Post-production stripping costs are included in the cost of the inventory produced (that is extracted), at each mine individually during the period that stripping costs are incurred.

f) Property, plant and equipment and intangible assets

Property, plant and equipment are recorded at cost, including interest cost incurred during the construction of major new facilities. We compute depreciation on the straight-line method at annual average rates which take into consideration the useful lives of the assets, as follows: 3.73% for railroads, 1.5% for buildings, 4.23% for installations and 7.73% for other equipment. Expenditures for maintenance and repairs are charged to operating costs and expenses as incurred.

We capitalize the costs of developing major new ore bodies or expanding the capacity of operating mines and amortize these to operations on the unit-of-production method based on the total probable and proven quantity of ore to be recovered.
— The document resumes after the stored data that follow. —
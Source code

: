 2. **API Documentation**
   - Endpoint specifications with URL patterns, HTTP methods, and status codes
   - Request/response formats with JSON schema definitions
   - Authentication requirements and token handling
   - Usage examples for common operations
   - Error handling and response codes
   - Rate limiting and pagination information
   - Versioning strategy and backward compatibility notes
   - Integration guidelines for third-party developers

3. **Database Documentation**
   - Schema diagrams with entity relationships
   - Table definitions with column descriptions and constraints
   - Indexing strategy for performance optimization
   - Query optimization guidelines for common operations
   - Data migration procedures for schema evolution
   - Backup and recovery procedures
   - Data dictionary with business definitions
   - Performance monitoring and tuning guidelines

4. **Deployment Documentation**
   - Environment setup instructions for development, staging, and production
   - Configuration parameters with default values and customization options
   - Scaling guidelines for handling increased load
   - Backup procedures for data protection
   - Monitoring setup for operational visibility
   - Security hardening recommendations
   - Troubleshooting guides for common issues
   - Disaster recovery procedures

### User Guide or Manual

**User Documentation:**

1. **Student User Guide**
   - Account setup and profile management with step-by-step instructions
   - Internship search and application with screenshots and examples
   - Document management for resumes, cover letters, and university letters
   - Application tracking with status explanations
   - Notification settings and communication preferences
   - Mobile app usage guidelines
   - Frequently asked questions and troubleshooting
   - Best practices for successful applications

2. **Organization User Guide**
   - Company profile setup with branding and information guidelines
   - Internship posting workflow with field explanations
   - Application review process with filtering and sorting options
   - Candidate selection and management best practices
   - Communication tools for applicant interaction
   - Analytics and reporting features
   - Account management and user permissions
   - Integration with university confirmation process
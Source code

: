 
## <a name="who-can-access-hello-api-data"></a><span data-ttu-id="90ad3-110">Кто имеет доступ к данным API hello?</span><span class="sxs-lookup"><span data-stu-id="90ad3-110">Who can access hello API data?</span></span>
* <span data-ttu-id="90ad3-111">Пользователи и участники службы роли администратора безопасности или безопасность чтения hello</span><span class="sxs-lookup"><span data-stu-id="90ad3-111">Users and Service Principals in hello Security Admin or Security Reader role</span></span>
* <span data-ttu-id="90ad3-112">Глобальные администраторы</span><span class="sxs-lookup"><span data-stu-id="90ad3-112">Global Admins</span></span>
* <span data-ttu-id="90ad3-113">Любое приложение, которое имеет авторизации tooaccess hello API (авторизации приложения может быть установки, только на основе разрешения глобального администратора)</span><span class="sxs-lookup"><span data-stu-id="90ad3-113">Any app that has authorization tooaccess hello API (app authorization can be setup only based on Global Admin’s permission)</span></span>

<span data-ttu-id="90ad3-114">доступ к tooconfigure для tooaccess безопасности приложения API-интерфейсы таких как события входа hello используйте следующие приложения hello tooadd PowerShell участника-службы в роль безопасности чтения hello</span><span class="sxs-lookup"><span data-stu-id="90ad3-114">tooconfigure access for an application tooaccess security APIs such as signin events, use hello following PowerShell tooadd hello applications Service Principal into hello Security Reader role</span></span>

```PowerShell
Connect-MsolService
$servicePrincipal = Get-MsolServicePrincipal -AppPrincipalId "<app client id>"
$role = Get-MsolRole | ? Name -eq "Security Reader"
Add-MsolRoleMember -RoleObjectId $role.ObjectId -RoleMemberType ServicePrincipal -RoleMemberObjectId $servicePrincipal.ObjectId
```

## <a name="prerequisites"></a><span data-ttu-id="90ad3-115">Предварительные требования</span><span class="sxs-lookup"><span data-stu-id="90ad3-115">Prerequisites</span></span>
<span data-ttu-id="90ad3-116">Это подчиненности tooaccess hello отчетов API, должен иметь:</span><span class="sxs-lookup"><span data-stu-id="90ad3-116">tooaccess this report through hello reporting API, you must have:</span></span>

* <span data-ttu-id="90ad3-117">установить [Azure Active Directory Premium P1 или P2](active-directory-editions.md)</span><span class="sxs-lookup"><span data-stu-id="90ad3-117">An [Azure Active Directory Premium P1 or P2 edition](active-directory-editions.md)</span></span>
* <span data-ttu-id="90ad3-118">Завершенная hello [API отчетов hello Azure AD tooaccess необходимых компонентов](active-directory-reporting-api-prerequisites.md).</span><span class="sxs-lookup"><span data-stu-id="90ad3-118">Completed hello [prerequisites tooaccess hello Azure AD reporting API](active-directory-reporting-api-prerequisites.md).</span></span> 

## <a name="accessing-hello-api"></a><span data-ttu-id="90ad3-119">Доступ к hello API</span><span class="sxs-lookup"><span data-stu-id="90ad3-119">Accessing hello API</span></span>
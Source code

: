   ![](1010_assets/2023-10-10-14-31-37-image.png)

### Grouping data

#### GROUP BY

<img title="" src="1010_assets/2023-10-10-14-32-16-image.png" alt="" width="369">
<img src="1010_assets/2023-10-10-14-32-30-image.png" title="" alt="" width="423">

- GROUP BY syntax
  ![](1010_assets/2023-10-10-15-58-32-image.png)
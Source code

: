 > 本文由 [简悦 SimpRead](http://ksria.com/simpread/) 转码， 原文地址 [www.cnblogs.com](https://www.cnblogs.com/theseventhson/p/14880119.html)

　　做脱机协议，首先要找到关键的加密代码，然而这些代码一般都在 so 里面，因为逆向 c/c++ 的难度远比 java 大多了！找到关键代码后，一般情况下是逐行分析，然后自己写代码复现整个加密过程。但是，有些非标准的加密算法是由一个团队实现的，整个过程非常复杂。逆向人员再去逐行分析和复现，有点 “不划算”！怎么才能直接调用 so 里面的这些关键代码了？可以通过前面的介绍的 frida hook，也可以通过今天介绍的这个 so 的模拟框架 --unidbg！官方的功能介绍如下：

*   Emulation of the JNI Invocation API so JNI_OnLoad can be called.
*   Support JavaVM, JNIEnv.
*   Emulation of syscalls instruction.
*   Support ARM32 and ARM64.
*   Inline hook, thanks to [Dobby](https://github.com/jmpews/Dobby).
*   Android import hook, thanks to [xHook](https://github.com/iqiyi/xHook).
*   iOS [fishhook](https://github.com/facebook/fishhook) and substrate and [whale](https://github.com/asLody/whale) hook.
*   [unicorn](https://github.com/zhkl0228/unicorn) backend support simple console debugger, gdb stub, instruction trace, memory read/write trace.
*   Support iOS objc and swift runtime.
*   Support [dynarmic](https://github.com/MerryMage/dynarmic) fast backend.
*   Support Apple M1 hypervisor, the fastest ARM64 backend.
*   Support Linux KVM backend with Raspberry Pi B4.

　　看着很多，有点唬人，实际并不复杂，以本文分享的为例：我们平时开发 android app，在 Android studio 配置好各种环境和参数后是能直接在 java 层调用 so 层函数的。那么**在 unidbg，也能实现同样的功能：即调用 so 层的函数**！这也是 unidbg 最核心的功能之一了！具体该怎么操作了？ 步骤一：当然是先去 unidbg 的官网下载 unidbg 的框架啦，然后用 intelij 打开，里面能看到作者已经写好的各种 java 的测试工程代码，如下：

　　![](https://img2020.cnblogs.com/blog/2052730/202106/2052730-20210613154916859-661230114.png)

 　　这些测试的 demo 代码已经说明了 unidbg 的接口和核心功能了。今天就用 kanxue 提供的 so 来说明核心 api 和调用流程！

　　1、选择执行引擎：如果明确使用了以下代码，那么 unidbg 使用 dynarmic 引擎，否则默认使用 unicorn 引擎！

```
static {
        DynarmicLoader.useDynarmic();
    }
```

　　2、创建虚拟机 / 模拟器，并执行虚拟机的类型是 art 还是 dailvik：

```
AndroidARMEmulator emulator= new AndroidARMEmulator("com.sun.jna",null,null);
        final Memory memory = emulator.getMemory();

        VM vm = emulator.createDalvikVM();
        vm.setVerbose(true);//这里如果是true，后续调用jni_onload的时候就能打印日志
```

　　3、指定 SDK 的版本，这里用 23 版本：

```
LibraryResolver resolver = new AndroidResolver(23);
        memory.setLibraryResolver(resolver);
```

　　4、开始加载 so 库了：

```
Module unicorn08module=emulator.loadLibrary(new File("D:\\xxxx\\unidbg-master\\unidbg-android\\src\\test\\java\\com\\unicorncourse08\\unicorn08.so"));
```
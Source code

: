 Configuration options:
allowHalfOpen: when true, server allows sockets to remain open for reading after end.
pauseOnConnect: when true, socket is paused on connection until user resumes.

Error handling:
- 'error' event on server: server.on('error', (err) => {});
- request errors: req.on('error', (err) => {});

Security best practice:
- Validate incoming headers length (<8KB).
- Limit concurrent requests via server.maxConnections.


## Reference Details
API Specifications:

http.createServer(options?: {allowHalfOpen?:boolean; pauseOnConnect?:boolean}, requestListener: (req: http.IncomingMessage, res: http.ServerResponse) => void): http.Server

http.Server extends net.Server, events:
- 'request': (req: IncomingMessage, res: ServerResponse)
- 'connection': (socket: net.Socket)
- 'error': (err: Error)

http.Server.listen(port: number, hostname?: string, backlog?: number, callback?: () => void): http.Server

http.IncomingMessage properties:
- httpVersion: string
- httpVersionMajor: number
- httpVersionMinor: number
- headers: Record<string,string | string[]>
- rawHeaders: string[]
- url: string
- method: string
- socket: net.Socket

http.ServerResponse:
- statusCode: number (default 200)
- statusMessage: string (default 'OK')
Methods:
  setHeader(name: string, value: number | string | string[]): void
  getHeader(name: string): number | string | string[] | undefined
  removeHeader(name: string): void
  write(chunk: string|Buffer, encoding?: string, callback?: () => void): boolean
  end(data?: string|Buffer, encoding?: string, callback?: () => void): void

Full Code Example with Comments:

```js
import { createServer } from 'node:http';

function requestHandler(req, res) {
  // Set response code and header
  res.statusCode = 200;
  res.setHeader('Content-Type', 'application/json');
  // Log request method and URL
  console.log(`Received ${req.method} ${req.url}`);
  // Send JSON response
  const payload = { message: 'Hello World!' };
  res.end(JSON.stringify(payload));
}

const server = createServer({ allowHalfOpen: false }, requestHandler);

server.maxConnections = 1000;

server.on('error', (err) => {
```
Exploration costs are expensed. Once the economic viability of mining activities is established, subsequent development costs are capitalized.

Separately acquired intangible assets are shown at historical cost. Intangible assets acquired in a business combination are recognized at fair value at the acquisition date. All our intangible assets have definite useful lives and are carried at cost less accumulated amortization, which is calculated using the straight-line method over their estimated useful lives.

g) Business combinations

We apply accounting for business combinations to record acquisitions of interests in other companies. This “purchase method”, requires that we reasonably determine the fair value of the identifiable tangible and intangible assets and liabilities of acquired companies and segregate goodwill as an intangible asset.

We assign goodwill to reporting units and test each reporting unit’s goodwill for impairment at least annually, and whenever circumstance indicating that recognized goodwill may not be fully recovered are identified. We perform the annual goodwill impairment tests during the last quarter of the year.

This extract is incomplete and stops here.